In [1]:
import numpy as np
import random
from keras.layers import LSTM, Dense, Activation, Input, Lambda, Concatenate
from keras.models import Model
from keras import backend as K
from scipy.spatial import distance_matrix

Using TensorFlow backend.
  _np_qint8 = np.dtype([("qint8", np.int8, 1)])
  _np_quint8 = np.dtype([("quint8", np.uint8, 1)])
  _np_qint16 = np.dtype([("qint16", np.int16, 1)])
  _np_quint16 = np.dtype([("quint16", np.uint16, 1)])
  _np_qint32 = np.dtype([("qint32", np.int32, 1)])
  np_resource = np.dtype([("resource", np.ubyte, 1)])


In [2]:
len_sample = 12
dims = 32

In [3]:
document, summary = [], []
for i in range(len_sample):
    if i % 2 == 0:
        s = np.random.normal(loc = 0., scale = 0.2, size = (dims,))
        document.append(s)
    else:
        s = np.random.normal(loc = 1, scale = 0.1, size = (dims,))
        document.append(s)
        summary.append(s)
document = np.array(document)
summary = np.array(summary)

In [4]:
def build_model():
    d_lstm = 16
    inp = Input(shape=(None, dims))
    state_h = Input(shape=(d_lstm,))
    state_c = Input(shape=(d_lstm,))
    gen_summ = Input(shape=(None, dims))
    
    lstm = LSTM(d_lstm, activation = "tanh", name = "lstm_1", return_sequences=False, return_state=True)
    
    o1, lstm_state_h, lstm_state_c  = lstm(inp, initial_state = [state_h, state_c])
    o2, _, _  = lstm(gen_summ, initial_state = [state_h, state_c])
    
    diff = Lambda(lambda x: K.abs(x[0] - x[1]))([o1, o2])
    diff = Concatenate()([o1, o2, diff])
    o = Dense(2, activation = "linear")(diff)
    
    model_s = Model(inputs = [inp, state_h, state_c], outputs = [o1, lstm_state_h, lstm_state_c])
    model_q = Model(inputs = [inp, state_h, state_c, gen_summ], outputs = o)
    model_q.compile(optimizer = "adam", loss = "mse")
    
    return model_s, model_q

In [5]:
def act(logits, epsilon):
    if np.random.rand() <= epsilon:
        return random.randrange(2)
    else:
        return np.argmax(logits)

In [6]:
def get_reward(gen_summary, summary):
    acum_sims = 0.
    for i in range(len(gen_summary)):
        for j in range(len(summary)):
            acum_sims += int((gen_summary[i] == summary[j]).all())
    if len(gen_summary) == len(summary) and int(acum_sims) == len(summary):
        return 100
    return acum_sims / (len(gen_summary) + 1e-16 + 1)

In [7]:
n_episodes = 100000
epsilon = 1.0
epsilon_decay = 0.999
epsilon_min = 0.01
discount_factor = 0.99
TARGET_UPDATE = 1
model_s, model_q = build_model()
_, target_model_q = build_model()
target_model_q.set_weights(model_q.get_weights())

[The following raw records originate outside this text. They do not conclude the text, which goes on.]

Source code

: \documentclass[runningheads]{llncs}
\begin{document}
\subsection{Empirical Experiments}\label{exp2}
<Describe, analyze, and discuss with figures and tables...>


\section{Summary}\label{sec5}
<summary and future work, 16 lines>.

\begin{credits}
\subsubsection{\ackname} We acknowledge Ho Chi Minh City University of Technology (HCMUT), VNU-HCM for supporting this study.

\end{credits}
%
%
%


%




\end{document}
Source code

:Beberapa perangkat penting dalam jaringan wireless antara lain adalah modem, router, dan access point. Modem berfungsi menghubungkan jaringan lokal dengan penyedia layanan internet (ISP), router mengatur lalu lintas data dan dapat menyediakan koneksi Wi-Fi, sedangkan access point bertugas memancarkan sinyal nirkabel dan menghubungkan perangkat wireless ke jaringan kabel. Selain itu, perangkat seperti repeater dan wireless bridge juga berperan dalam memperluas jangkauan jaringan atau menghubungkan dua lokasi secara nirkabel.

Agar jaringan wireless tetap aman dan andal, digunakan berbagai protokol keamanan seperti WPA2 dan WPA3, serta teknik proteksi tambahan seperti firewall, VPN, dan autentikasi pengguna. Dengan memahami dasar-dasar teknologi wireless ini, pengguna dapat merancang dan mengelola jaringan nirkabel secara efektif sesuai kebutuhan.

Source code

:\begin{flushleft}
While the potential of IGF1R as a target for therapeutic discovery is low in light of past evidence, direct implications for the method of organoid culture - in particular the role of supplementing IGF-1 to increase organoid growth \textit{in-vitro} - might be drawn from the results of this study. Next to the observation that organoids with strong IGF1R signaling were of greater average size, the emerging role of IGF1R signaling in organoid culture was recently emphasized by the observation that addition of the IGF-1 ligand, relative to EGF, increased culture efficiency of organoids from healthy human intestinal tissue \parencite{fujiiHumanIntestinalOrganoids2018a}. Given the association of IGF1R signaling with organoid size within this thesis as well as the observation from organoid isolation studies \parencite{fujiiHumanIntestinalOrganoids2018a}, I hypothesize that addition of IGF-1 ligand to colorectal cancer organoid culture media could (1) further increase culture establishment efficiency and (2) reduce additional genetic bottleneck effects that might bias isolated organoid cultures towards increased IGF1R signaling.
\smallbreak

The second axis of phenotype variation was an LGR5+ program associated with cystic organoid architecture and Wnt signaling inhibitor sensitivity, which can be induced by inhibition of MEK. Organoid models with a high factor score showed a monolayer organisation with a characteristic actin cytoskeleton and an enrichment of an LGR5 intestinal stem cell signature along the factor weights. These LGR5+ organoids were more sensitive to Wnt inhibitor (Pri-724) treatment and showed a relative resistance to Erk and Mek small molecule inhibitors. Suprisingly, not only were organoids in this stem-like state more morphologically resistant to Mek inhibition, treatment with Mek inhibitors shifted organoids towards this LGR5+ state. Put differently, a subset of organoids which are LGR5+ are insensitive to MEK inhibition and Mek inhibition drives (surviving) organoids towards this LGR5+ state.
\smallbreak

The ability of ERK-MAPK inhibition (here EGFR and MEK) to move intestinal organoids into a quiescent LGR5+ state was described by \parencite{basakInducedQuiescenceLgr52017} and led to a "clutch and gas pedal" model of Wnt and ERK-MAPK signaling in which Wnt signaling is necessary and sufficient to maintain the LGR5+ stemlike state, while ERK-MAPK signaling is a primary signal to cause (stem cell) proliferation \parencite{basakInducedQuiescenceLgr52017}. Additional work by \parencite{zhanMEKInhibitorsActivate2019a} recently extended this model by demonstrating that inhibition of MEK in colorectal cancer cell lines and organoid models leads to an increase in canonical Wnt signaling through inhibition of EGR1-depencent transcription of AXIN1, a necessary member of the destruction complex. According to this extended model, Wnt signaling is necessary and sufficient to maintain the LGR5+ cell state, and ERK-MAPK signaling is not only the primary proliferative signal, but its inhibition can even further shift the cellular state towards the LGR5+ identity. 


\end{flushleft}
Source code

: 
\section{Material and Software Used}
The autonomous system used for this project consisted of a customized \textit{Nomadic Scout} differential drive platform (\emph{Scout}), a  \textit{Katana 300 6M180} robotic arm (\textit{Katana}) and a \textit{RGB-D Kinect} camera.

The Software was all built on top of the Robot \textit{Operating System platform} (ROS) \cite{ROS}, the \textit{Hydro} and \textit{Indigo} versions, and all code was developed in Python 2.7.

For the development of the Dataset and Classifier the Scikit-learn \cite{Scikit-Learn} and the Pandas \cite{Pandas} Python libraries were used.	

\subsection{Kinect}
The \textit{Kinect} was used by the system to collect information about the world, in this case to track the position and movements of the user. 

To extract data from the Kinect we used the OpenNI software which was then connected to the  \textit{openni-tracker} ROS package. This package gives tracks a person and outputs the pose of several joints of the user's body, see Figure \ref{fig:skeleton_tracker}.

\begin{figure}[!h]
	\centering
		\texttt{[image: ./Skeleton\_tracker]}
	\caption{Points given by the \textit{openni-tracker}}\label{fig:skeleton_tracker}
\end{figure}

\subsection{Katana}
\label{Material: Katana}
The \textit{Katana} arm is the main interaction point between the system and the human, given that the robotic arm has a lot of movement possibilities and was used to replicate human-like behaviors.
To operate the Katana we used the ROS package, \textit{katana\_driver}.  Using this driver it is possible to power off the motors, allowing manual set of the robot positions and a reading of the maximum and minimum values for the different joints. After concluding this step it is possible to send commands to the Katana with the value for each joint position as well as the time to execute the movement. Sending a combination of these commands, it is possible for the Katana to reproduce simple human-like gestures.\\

for i in range(n_episodes):
    # Leer el documento para sacar el cell_state, con eso se condicionan las futuras selecciones #
    c_state = np.zeros((1, 16)) + 1e-16
    h_state = np.zeros((1, 16)) + 1e-16
    gen_summary = [np.zeros(dims) + 1e-16]
    actions = []
    _, lstm_h_state, lstm_c_state = model_s.predict([np.array([document]), h_state, c_state])
    
    for j in range(len(document)):
        s = np.array([document[0 : j + 1]])
        next_s = np.array([document[0 : j + 2]])
        q = target_model_q.predict([s, lstm_h_state, lstm_c_state, np.array([gen_summary])])[0]
        next_gen_summary = gen_summary[:]
        
        if j < len(document)-1:
            a = act(q, epsilon)
            actions.append(a)
            if a == 1:
                next_gen_summary.append(document[j].tolist())
            next_q = model_q.predict([next_s, lstm_h_state, lstm_c_state, np.array([next_gen_summary])])[0]
            reward = get_reward(np.array(next_gen_summary[1:]), summary)
            td_target = reward + (discount_factor * np.amax(next_q))
            q[a] = td_target
            
        else:
            a = act(q, epsilon)     
            if a == 1:
                next_gen_summary.append(document[j].tolist())
            reward = get_reward(np.array(next_gen_summary[1:]), summary)
            q[a] = reward
        
        model_q.fit([s, h_state, c_state, np.array([gen_summary])], np.array([q]), verbose=0)
        gen_summary = next_gen_summary[:]
        
        if epsilon > epsilon_min:
            epsilon *= epsilon_decay

    if i % TARGET_UPDATE == 0:
        target_model_q.set_weights(model_q.get_weights()) 
        
    print("With: %s, reward: %.3f" % (str(actions), reward))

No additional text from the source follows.